EIP-1559: Radical change in gas fee structure
Building on EIP-2718, EIP-1559 (co-Authored by Vitalik Buterin) suggests restructuring the way Ethereum charges for gas on transactions.
Currently, gas fees are an auction. Miners control which transactions are included in a block, are paid in gas, and pay for inclusion with computational power. Thus they’re incentivised to seek the most gas for the least computation, preferring high bids from large transactions or transaction blocks.
This has its problems anyway, exacerbating congestion on the already-congested Ethereum mainchain, but as DeFi becomes more important in the digital assets space a fee system that disincentivizes small or complex transactions also disenfranchises smaller-scale users and many DeFi applications.
EIP-1559 identifies four issues with the current gas fee structure:
- Mismatched transaction fee volatility and transaction social costs. Bids to include transactions on full blocks are extremely volatile and don’t reflect the real cost to the network.
- Slower user experience. Hard per-block gas limits and transaction volume volatility mean transactions often wait for several blocks before being included even though there’s no need for this to happen and no-one gains from it.
- Inefficiency of first-price auctions. Currently, transaction senders publish their transaction with a bid that represents the maximum fee they’re willing to pay, often several times the fee they expect to pay. Miners choose the highest-paying transactions. This process is highly inefficient and even complex fee estimation algorithms do not make up for it, meaning, among other things, frequent fee overpayment.

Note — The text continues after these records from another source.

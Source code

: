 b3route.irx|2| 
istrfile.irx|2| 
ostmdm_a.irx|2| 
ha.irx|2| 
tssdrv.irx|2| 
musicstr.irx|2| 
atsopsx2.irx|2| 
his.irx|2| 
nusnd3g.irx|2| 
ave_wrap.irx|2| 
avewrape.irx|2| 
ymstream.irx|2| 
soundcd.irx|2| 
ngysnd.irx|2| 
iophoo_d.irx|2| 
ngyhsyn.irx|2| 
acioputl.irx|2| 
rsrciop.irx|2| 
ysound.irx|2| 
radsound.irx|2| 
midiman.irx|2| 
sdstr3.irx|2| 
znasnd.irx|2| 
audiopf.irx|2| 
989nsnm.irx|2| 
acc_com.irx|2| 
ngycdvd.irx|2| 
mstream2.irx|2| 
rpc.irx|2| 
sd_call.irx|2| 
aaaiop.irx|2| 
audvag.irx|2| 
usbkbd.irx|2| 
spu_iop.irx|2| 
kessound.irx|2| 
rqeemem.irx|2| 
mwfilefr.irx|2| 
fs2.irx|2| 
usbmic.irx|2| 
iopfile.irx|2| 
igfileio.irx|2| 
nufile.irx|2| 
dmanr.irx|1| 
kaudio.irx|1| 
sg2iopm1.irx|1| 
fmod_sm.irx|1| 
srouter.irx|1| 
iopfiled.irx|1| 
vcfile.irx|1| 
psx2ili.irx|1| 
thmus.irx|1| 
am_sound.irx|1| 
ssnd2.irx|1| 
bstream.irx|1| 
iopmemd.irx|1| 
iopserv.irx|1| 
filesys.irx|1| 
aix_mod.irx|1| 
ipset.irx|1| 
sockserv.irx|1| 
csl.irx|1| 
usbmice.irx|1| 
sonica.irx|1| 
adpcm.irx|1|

- Technical issues around blockchains with no block reward. Where there’s no issuance reward, blockchains tend to reward miners entirely through transaction fees. But there are issues with this, like incentivizing “sister blocks” that steal transaction fees, opening selfish mining attack vectors, and more, that make it a source of instability for which there is currently no good solution.
In other words the current fee system is unstable, inefficient and unfair.

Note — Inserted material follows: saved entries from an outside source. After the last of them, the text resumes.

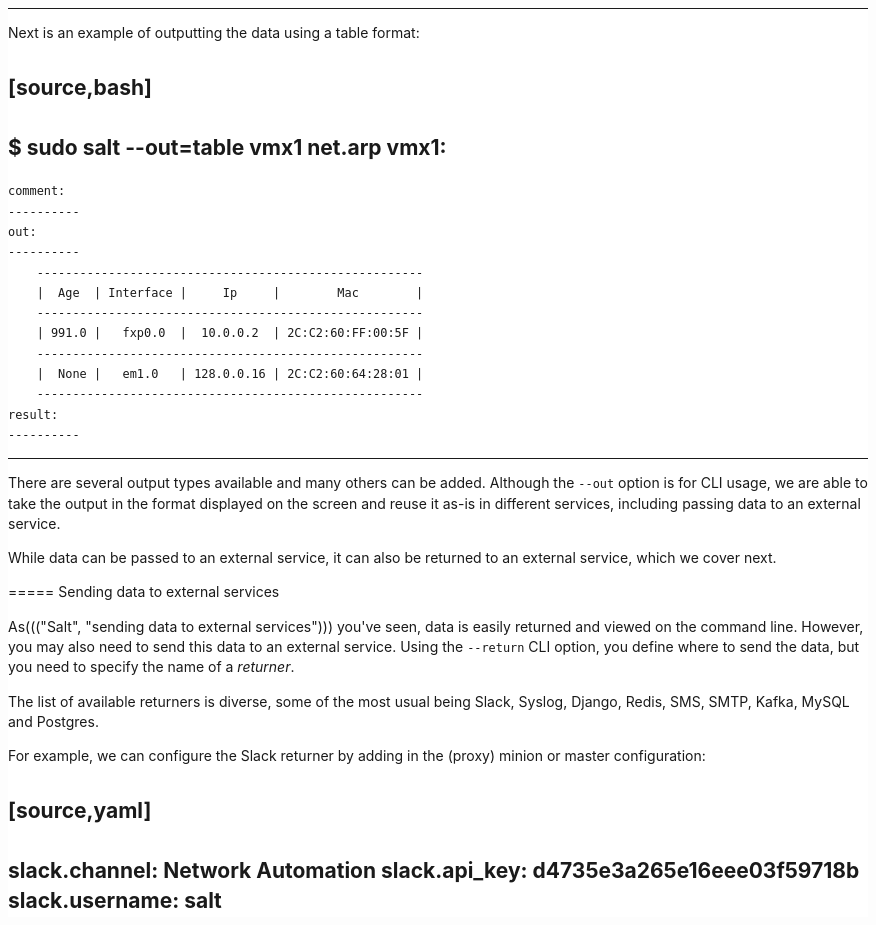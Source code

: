 ----

Next is an example of outputting the data using a table format:

[source,bash]
----
$ sudo salt --out=table vmx1 net.arp
vmx1:
----------
    comment:
    ----------
    out:
    ----------
        ------------------------------------------------------
        |  Age  | Interface |     Ip     |        Mac        |
        ------------------------------------------------------
        | 991.0 |   fxp0.0  |  10.0.0.2  | 2C:C2:60:FF:00:5F |
        ------------------------------------------------------
        |  None |   em1.0   | 128.0.0.16 | 2C:C2:60:64:28:01 |
        ------------------------------------------------------
    result:
    ----------
----

There are several output types available and many others can be added. Although the `--out` option is for CLI usage, we are able to take the output in the format displayed on the screen and reuse it as-is in different services, including passing data to an external service.

While data can be passed to an external service, it can also be returned to an external service, which we cover next.

===== Sending data to external services

As((("Salt", "sending data to external services"))) you've seen, data is easily returned and viewed on the command line.  However, you may also need to send this data to an external service. Using the `--return` CLI option, you define where to send the data, but you need to specify the name of a _returner_.

The list of available returners is diverse, some of the most usual being Slack, Syslog, Django, Redis, SMS, SMTP, Kafka, MySQL and Postgres.

For example, we can configure the Slack returner by adding in the (proxy) minion or master configuration:

[source,yaml]
----
slack.channel: Network Automation
slack.api_key: d4735e3a265e16eee03f59718b
slack.username: salt
----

The solution EIP-1559 proposes is to split gas fees in two. There will be a base fee amount, adjusted to reflect the congestion on the network but constrained and therefore predictable within limits. On top of this, an inclusion fee will be paid to miners. The result should be much more predictable fees but it will sharply reduce miners’ incomes. In large part this is because miners will be paid only the inclusion fee. The base fee will be burned each time, meaning ETH could become deflationary and miners are disincentivised from gas fee manipulation.
Understandably, this solution has not been popular with Ethereum miners, which brings us to EIP-3368.
EIP-3368 is in some ways a counter-offer to EIP-1559. It’s occasioned by the concern that “A sudden drop in PoW mining rewards could result in a sudden precipitous decrease in mining profitability that may drive miners to auction off their hashrate to the highest bidder while they figure out what to do with their now ‘worthless’ hardware.”
The fix for this is a set fee of 3 ETH per block, decaying gradually to 1 ETH per block over two years. Essentially the purpose is to allow miners time to transition out of ETH mining, which will become unprofitable with the proposed advent of Eth2 anyway as the mainchain moves over to PoS.
It’s worth noting that EIP-1559 is in Review stage, meaning it’s quite likely to be implemented, especially since it solves a current major problem for Ethereum — spiralling transaction costs that are making off-chain, Layer 2 or even non-Ethereum chain solutions look more attractive.
By contrast, EIP-3368 is still in Draft; although responses to both have been merged on the Ethereum repository, its Authors state:
“This proposal should ONLY be considered as a last resort as something we have in our pocket should the ‘network need to attract hashing power quickly and then bleed it off over time’ rather than ‘something that is scheduled to be included in X hard fork’ ; Recommendation to have in a fast track state, but NOT deployed to mainnet unless needed.”
In short, then, we should all be preparing for big changes in Ethereum’s gas fee structure.